Start of PROVIDED DATA
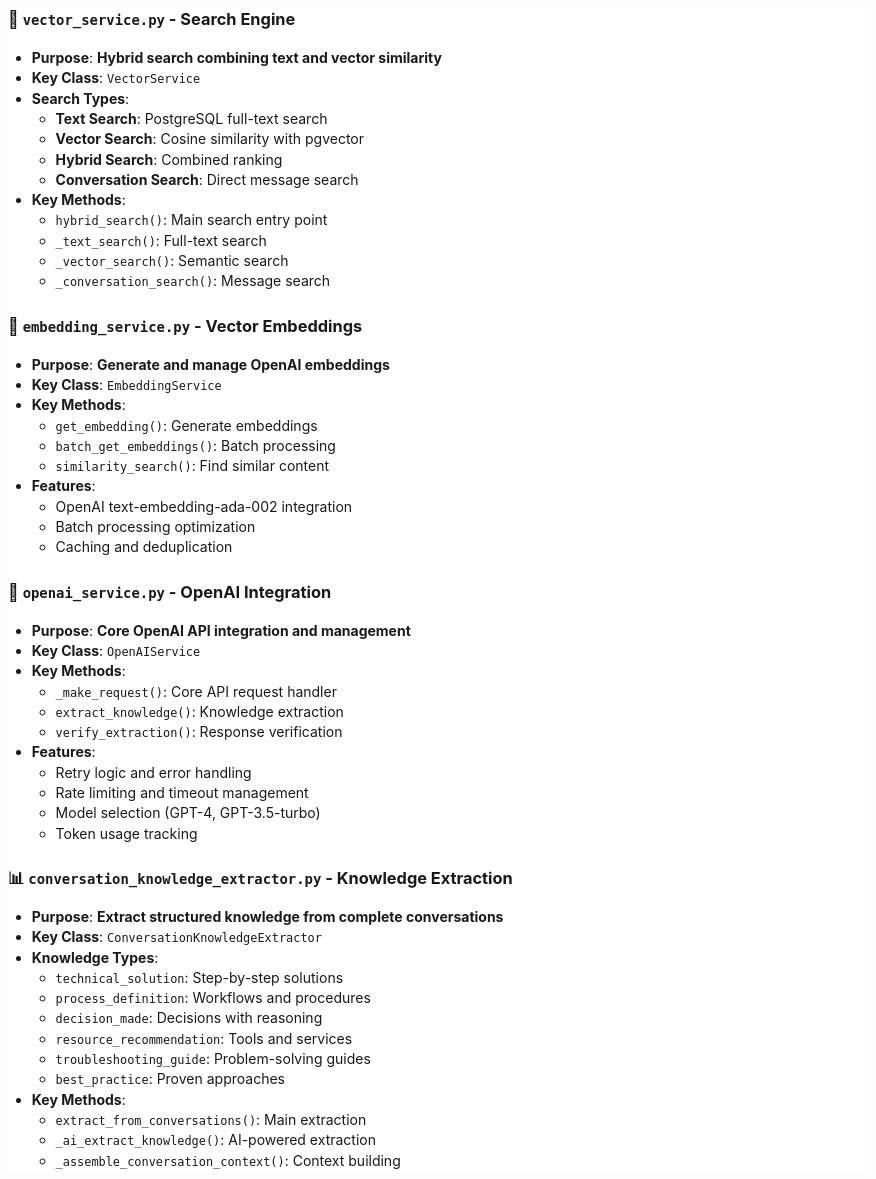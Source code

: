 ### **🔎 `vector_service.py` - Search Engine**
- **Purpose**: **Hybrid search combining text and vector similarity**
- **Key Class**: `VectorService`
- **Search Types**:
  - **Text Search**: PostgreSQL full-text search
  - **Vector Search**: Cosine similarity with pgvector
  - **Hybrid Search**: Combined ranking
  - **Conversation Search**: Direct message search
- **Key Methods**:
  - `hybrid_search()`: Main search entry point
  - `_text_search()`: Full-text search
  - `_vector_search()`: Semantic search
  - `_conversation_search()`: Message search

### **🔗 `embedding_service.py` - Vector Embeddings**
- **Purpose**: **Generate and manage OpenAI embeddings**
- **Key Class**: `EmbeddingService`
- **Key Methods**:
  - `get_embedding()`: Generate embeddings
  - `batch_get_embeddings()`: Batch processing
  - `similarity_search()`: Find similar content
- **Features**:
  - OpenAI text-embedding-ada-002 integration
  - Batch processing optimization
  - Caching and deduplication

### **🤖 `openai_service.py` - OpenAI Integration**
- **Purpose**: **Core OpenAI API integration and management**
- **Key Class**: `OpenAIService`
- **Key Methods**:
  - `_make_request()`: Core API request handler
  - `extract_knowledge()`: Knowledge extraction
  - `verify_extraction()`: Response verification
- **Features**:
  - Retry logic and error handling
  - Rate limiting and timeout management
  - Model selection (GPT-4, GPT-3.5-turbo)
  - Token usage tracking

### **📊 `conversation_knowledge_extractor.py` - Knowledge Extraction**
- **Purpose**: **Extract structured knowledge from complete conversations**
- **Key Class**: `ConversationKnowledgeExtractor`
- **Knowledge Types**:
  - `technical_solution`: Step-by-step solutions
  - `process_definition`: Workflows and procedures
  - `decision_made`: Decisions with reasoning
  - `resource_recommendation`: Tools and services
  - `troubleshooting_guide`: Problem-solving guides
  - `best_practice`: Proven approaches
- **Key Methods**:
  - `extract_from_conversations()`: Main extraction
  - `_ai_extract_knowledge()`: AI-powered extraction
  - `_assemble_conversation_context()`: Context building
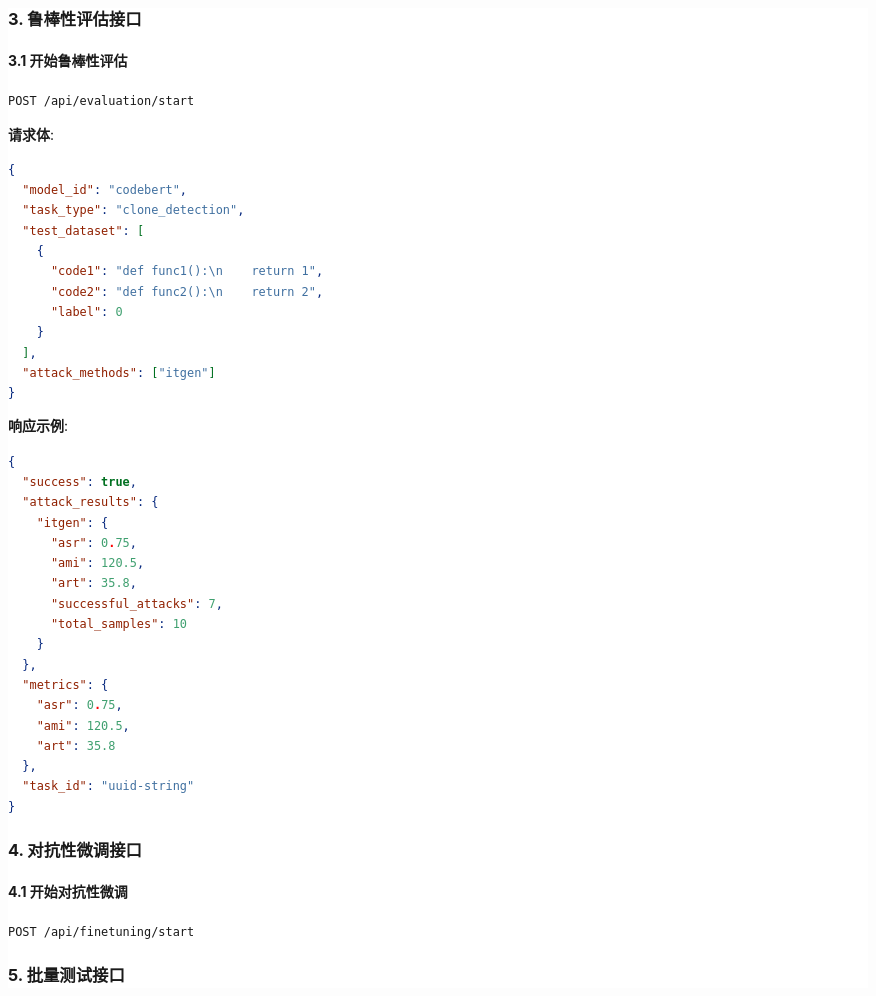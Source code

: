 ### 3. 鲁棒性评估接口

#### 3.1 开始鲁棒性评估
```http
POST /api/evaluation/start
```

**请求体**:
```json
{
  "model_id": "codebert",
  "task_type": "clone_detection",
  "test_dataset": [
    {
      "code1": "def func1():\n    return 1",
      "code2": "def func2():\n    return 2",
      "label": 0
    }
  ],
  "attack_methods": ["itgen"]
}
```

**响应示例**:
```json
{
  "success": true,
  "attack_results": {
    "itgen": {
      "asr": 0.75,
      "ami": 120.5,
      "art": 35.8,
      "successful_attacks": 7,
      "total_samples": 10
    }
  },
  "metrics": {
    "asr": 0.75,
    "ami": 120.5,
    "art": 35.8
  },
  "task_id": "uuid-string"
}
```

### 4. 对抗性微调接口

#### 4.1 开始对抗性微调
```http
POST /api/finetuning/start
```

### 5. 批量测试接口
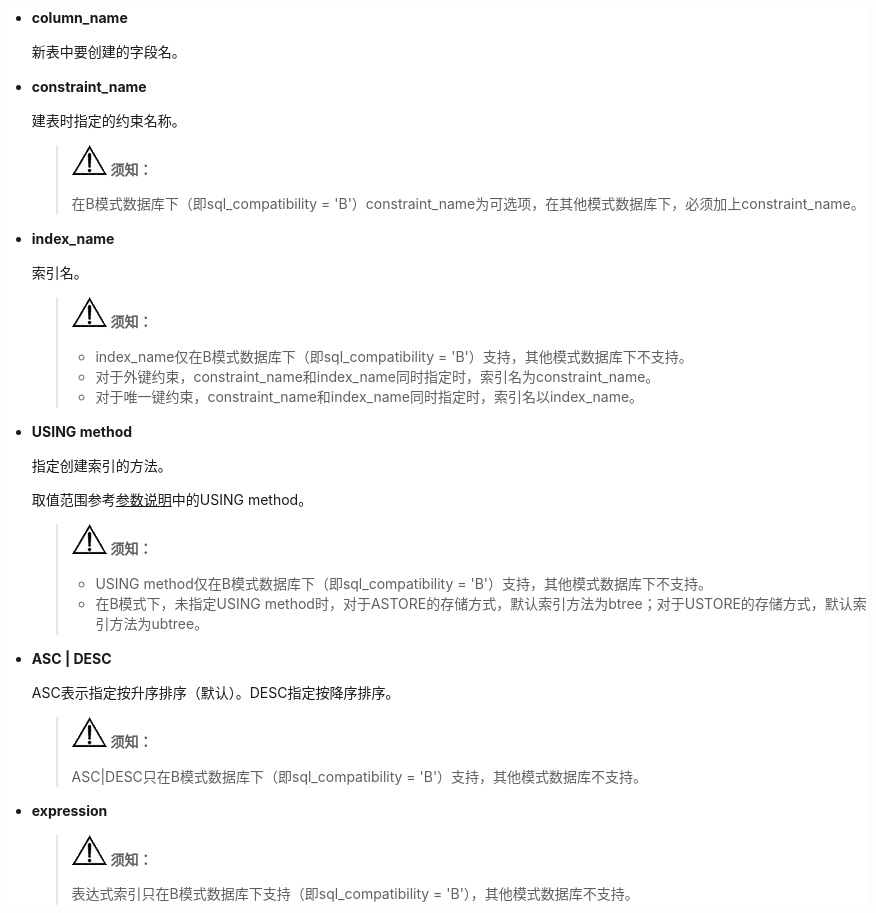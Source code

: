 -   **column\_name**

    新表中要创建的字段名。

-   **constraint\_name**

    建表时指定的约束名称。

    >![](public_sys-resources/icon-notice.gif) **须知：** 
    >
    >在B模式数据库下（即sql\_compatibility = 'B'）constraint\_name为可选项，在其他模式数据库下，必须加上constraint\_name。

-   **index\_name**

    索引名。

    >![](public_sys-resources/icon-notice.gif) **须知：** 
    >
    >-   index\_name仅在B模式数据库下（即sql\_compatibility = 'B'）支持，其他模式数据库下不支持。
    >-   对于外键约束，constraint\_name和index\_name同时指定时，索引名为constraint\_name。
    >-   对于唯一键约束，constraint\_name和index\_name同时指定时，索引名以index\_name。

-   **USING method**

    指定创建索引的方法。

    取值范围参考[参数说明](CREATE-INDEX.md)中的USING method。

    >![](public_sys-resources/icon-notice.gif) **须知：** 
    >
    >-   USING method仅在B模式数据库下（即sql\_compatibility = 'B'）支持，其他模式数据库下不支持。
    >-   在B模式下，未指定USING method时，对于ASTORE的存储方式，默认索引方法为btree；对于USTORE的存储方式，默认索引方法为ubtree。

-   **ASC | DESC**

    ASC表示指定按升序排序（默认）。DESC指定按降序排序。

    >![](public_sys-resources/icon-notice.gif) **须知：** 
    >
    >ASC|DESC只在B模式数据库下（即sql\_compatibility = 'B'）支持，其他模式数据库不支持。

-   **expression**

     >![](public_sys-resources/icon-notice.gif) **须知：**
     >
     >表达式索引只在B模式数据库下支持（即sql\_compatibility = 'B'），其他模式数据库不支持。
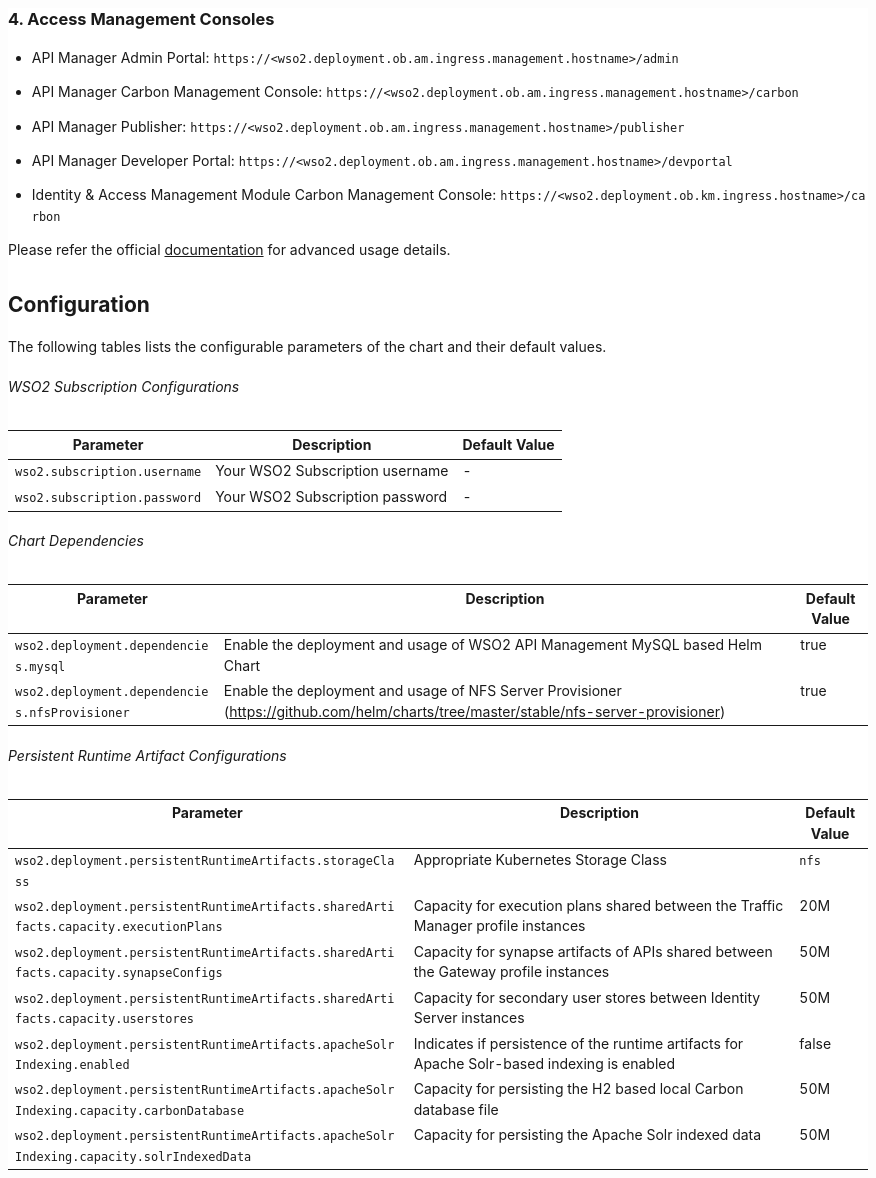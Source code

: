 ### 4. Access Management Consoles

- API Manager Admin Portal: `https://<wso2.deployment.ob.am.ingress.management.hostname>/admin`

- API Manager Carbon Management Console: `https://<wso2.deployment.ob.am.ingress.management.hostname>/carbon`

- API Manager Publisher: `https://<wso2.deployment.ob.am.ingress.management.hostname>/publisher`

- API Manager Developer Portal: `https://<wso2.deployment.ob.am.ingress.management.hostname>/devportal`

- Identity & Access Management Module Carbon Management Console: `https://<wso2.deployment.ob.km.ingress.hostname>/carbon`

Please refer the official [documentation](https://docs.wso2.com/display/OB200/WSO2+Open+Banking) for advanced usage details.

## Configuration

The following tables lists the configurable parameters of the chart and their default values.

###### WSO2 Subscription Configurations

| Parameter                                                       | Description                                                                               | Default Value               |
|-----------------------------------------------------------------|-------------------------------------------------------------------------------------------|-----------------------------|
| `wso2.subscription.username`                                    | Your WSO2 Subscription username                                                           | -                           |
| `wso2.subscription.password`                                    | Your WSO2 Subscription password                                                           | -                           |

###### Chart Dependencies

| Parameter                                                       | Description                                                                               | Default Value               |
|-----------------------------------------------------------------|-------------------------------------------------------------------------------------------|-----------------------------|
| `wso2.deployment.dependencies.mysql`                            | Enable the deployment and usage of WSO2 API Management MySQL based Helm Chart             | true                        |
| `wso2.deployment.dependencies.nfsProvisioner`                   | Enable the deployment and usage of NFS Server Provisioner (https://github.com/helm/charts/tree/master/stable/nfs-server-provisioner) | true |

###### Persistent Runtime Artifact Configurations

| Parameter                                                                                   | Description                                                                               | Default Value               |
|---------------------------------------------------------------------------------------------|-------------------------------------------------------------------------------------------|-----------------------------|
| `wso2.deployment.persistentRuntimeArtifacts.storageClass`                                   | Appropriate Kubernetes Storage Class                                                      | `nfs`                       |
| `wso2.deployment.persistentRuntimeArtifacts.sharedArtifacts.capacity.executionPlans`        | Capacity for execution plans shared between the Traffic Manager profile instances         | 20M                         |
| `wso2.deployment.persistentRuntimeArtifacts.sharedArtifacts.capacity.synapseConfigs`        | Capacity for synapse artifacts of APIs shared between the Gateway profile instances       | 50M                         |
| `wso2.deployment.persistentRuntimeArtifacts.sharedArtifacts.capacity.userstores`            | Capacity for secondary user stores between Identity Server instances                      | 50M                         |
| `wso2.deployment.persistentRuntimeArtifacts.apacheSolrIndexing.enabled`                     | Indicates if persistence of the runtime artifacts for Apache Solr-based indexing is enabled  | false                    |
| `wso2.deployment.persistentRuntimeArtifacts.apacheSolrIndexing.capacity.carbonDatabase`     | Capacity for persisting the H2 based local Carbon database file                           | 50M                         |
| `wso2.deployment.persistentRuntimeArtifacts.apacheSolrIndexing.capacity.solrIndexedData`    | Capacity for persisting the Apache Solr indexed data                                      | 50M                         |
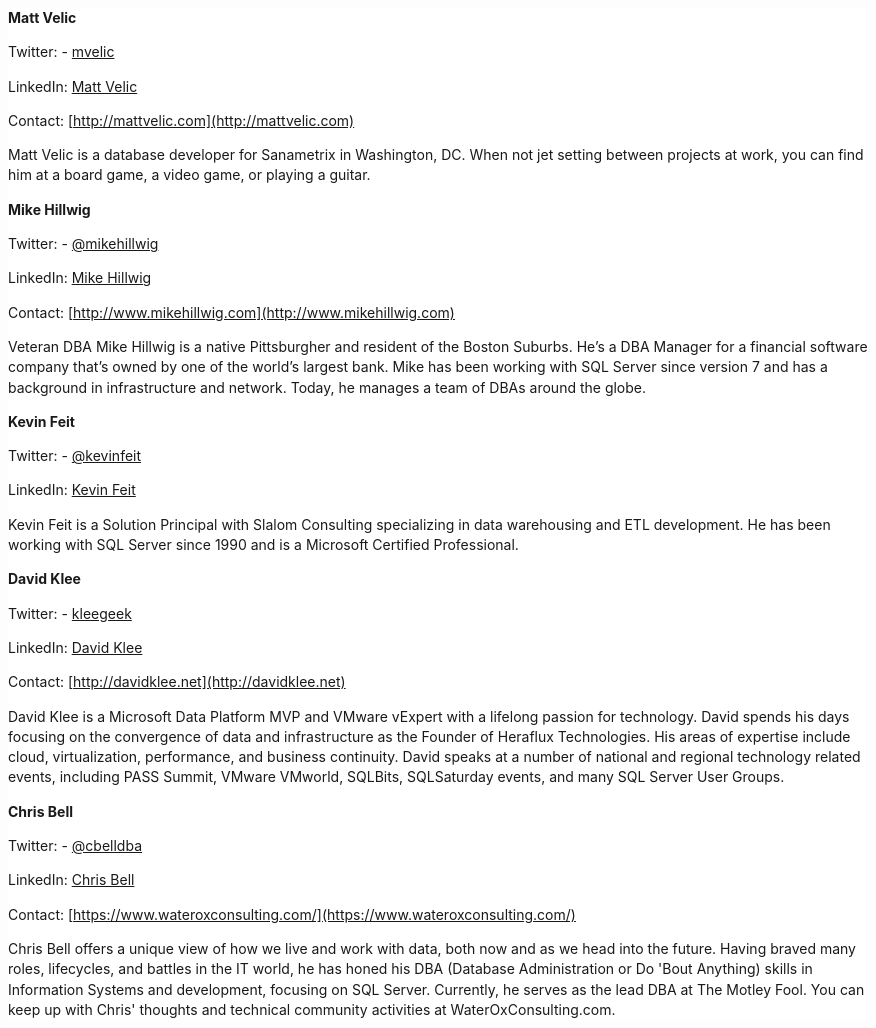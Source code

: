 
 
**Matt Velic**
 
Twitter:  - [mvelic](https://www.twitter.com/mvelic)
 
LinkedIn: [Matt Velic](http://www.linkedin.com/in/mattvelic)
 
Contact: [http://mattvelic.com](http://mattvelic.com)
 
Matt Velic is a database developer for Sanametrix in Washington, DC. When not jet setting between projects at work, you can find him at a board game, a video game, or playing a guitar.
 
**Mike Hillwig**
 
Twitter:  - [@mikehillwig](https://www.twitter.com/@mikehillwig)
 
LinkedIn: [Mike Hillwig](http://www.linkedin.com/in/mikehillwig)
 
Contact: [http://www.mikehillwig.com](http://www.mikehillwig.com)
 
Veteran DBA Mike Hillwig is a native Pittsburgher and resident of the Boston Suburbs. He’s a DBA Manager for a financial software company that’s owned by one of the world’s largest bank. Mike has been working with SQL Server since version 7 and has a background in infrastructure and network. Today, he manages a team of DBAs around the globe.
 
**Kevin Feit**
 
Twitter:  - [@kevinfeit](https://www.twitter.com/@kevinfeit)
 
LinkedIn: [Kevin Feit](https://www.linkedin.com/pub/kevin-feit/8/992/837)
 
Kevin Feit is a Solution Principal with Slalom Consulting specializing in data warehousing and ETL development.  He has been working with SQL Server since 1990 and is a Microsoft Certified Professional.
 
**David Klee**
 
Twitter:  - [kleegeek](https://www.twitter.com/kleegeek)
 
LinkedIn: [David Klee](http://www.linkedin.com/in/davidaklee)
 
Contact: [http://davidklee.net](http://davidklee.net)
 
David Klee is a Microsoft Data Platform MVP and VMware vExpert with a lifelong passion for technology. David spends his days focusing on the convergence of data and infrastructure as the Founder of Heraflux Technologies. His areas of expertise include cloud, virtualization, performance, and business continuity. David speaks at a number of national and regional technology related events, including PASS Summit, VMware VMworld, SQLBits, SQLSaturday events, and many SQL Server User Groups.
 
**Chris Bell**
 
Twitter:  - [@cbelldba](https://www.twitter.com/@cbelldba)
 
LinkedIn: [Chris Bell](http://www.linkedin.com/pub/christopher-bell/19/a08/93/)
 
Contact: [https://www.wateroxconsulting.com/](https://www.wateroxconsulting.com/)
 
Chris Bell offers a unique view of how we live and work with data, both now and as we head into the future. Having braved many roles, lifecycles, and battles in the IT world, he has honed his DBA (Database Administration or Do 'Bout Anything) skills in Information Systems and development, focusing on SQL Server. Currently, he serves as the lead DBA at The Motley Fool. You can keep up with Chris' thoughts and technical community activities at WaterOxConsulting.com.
End of PROVIDED DATA
* TRY IT:
Pull out each line of the records holding the string "usage".

* PROBLEM SOLUTION:
  - Token usage tracking
Please refer the official [documentation](https://docs.wso2.com/display/OB200/WSO2+Open+Banking) for advanced usage details.
| `wso2.deployment.dependencies.mysql`                            | Enable the deployment and usage of WSO2 API Management MySQL based Helm Chart             | true                        |
| `wso2.deployment.dependencies.nfsProvisioner`                   | Enable the deployment and usage of NFS Server Provisioner (https://github.com/helm/charts/tree/master/stable/nfs-server-provisioner) | true |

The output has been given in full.